Teddy: Because they are so lavable.

Jamie: That is the worst pun Everest.

Teddy: Why do mountains make good singers?

Jamie: Your joke telling may have already reached its peak.

Teddy: They have a lot of range.

Jamie: Now you’re on a plateau. Not that I can find fault with that.

Teddy: High praise indeed.

A few days later, I made a quick trip to New Orleans to go over some images with the folks at the wildlife reserve. After the meeting, I asked them if they had an empty office where I could make a phone call from a landline. Once alone, I closed the door and sat down at the desk.

I made the first call to my own cell phone to see what the caller ID would show. “Reserve Institute.” Even better than I hoped for. Next I dialed Jamie. It was nearing lunchtime in New Orleans so he should just be waking up in Denali.

“This is Jamie,” he answered in a warm, deep voice.

“Well, hello there, Dr. Marian,” I said with a smile.
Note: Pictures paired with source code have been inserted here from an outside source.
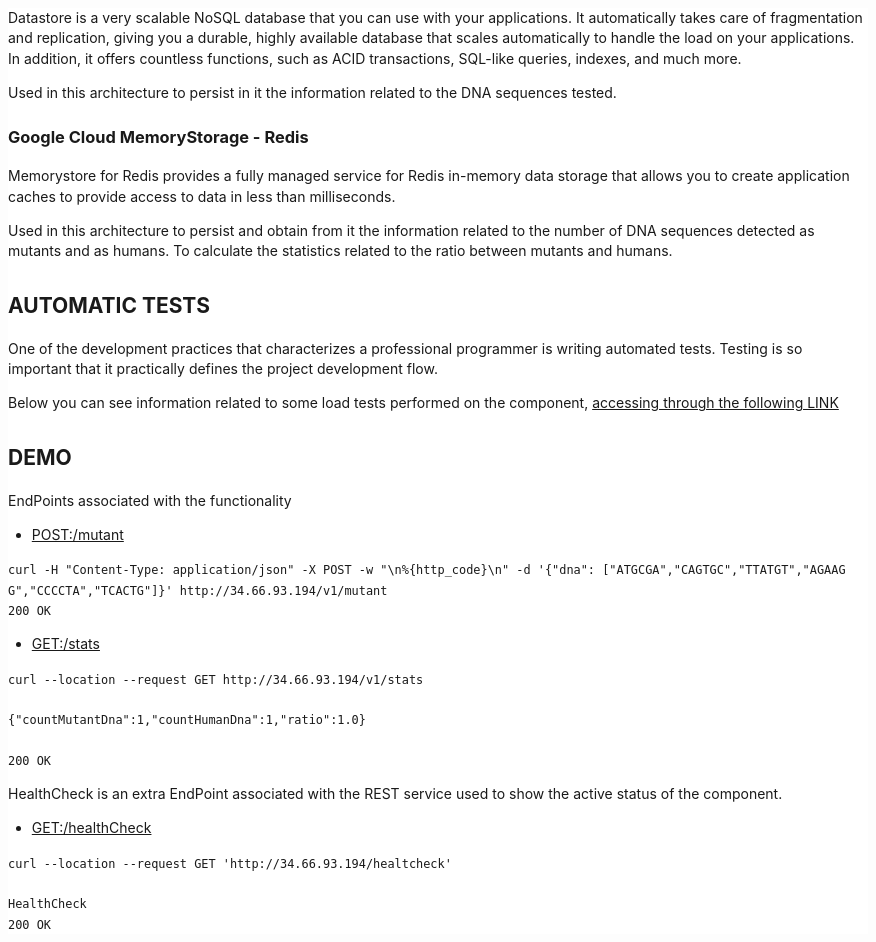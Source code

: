Datastore is a very scalable NoSQL database that you can use with your applications. It automatically takes care of fragmentation and replication, giving you a durable, highly available database that scales automatically to handle the load on your applications. In addition, it offers countless functions, such as ACID transactions, SQL-like queries, indexes, and much more.

Used in this architecture to persist in it the information related to the DNA sequences tested.


### Google Cloud MemoryStorage - Redis

Memorystore for Redis provides a fully managed service for Redis in-memory data storage that allows you to create application caches to provide access to data in less than milliseconds.

Used in this architecture to persist and obtain from it the information related to the number of DNA sequences detected as mutants and as humans. To calculate the statistics related to the ratio between mutants and humans.


## AUTOMATIC TESTS

One of the development practices that characterizes a professional programmer is writing automated tests. Testing is so important that it practically defines the project development flow.

Below you can see information related to some load tests performed on the component, [accessing through the following LINK](docs/Tests.md)




## DEMO

EndPoints associated with the functionality

- [POST:/mutant](http://34.66.93.194/v1//mutant)

```
curl -H "Content-Type: application/json" -X POST -w "\n%{http_code}\n" -d '{"dna": ["ATGCGA","CAGTGC","TTATGT","AGAAGG","CCCCTA","TCACTG"]}' http://34.66.93.194/v1/mutant
200 OK
```

- [GET:/stats](http://34.66.93.194/v1/stats)

```
curl --location --request GET http://34.66.93.194/v1/stats

{"countMutantDna":1,"countHumanDna":1,"ratio":1.0}

200 OK
```


HealthCheck is an extra EndPoint associated with the REST service used to show the active status of the component.

- [GET:/healthCheck](http://34.66.93.194/healtcheck)

```
curl --location --request GET 'http://34.66.93.194/healtcheck'

HealthCheck
200 OK
```
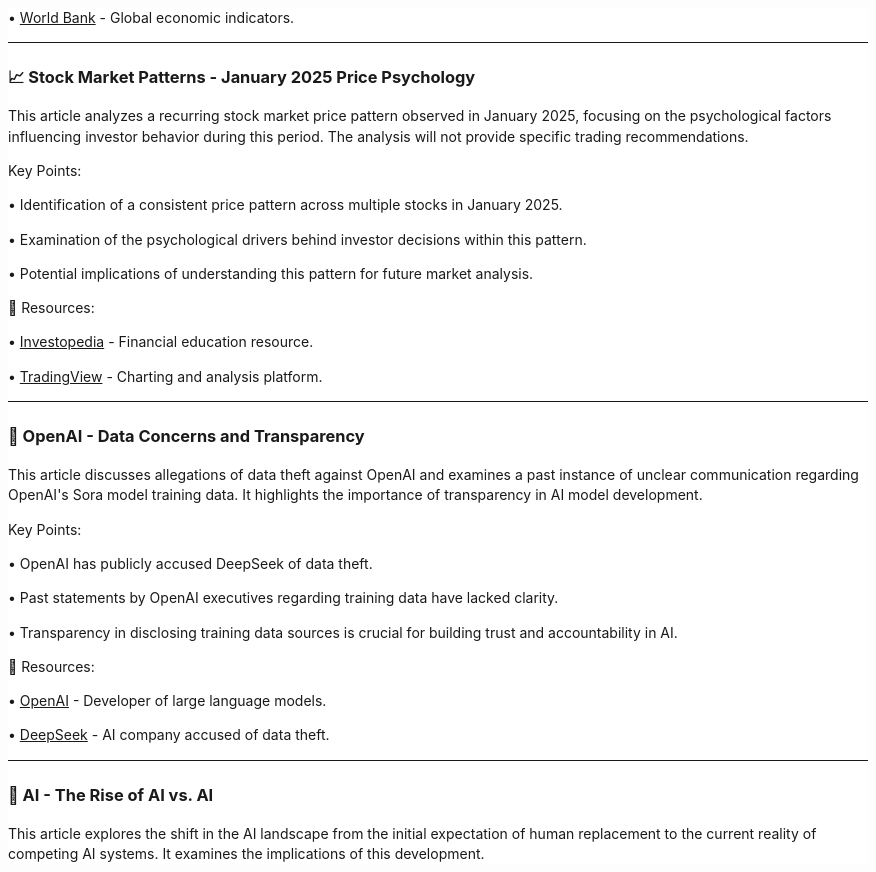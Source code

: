 • [World Bank](https://data.worldbank.org/) - Global economic indicators.

---

### 📈 Stock Market Patterns - January 2025 Price Psychology

This article analyzes a recurring stock market price pattern observed in January 2025, focusing on the psychological factors influencing investor behavior during this period.  The analysis will not provide specific trading recommendations.


Key Points:

• Identification of a consistent price pattern across multiple stocks in January 2025.


• Examination of the psychological drivers behind investor decisions within this pattern.


• Potential implications of understanding this pattern for future market analysis.


🔗 Resources:

• [Investopedia](https://www.investopedia.com/) -  Financial education resource.

• [TradingView](https://www.tradingview.com/) - Charting and analysis platform.

---

### 🤖 OpenAI - Data Concerns and Transparency

This article discusses allegations of data theft against OpenAI and examines a past instance of unclear communication regarding OpenAI's Sora model training data.  It highlights the importance of transparency in AI model development.


Key Points:

• OpenAI has publicly accused DeepSeek of data theft.


•  Past statements by OpenAI executives regarding training data have lacked clarity.


•  Transparency in disclosing training data sources is crucial for building trust and accountability in AI.



🔗 Resources:

• [OpenAI](https://openai.com/) -  Developer of large language models.

• [DeepSeek](https://deepseek.ai/) -  AI company accused of data theft.

---

### 🤖 AI - The Rise of AI vs. AI

This article explores the shift in the AI landscape from the initial expectation of human replacement to the current reality of competing AI systems.  It examines the implications of this development.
I knew he’d be pissed and tried to disarm him before he could go nuclear on me. “I’m sorry about the falcon. You’re right, it was an asshole move to make you worry like that.”

A beat of silence and then I heard him mutter, “Dammit.”

He took a breath before speaking. “What do you want? How many times do I need to say no, Mr. Kodiak?” He hit the “k” sound with a smack.

“Don’t get your binoculars in a twist. I’m just calling to talk. Why don’t I fly up there on Thursday and we can meet Friday morning? Does that work?”

He hung up on me with an audible huff and I barked out a laugh. Something about the guy energized me. Ever since I’d seen the picture of him with the bear cub, I’d been obsessed. I knew I needed to see more of Dr. James Marian.

It wasn’t that I was attracted to him. I didn’t even know him, and I was usually only attracted to people I thought would be an easy fuck. Wait, that sounded awful. It wasn’t that I didn’t respect the people I slept with, but my job took me all over the world, sometimes at a moment’s notice. I didn’t have time for a relationship, so I looked for quick connections that satisfied my lust in the moment. Plus, I had to assume the guy was straight.

As for companionship and long-term commitment, I had my friends from Pratt. When I went to art school, I was a kid in a candy store. More beautiful, artistic men and women than I knew what to do with. In addition to plenty of dates, I also found some wonderful friends. Jenna, Cat, and Brody were like family to me. Between my college friends and my best friend Mac, I had almost everything I needed.

There was one other thing I needed, however, and that was a top photography award on my résumé. I had won some decent awards, but there was a big elusive award called the Gramling Prize I was desperate to win. Call it a personal goal. To be the best in my field. To finally prove to myself and my father I wasn’t that skinny little kid from Dryden who dicked around at art school instead of becoming a big corporate success.

In order to win the Gramling, I had to submit something original, captivating. Something other photographers couldn’t capture the way I could. It could be anything, but something kept telling me the magic shot awaited me in Alaska. And to get that shot, I needed Jamie Marian.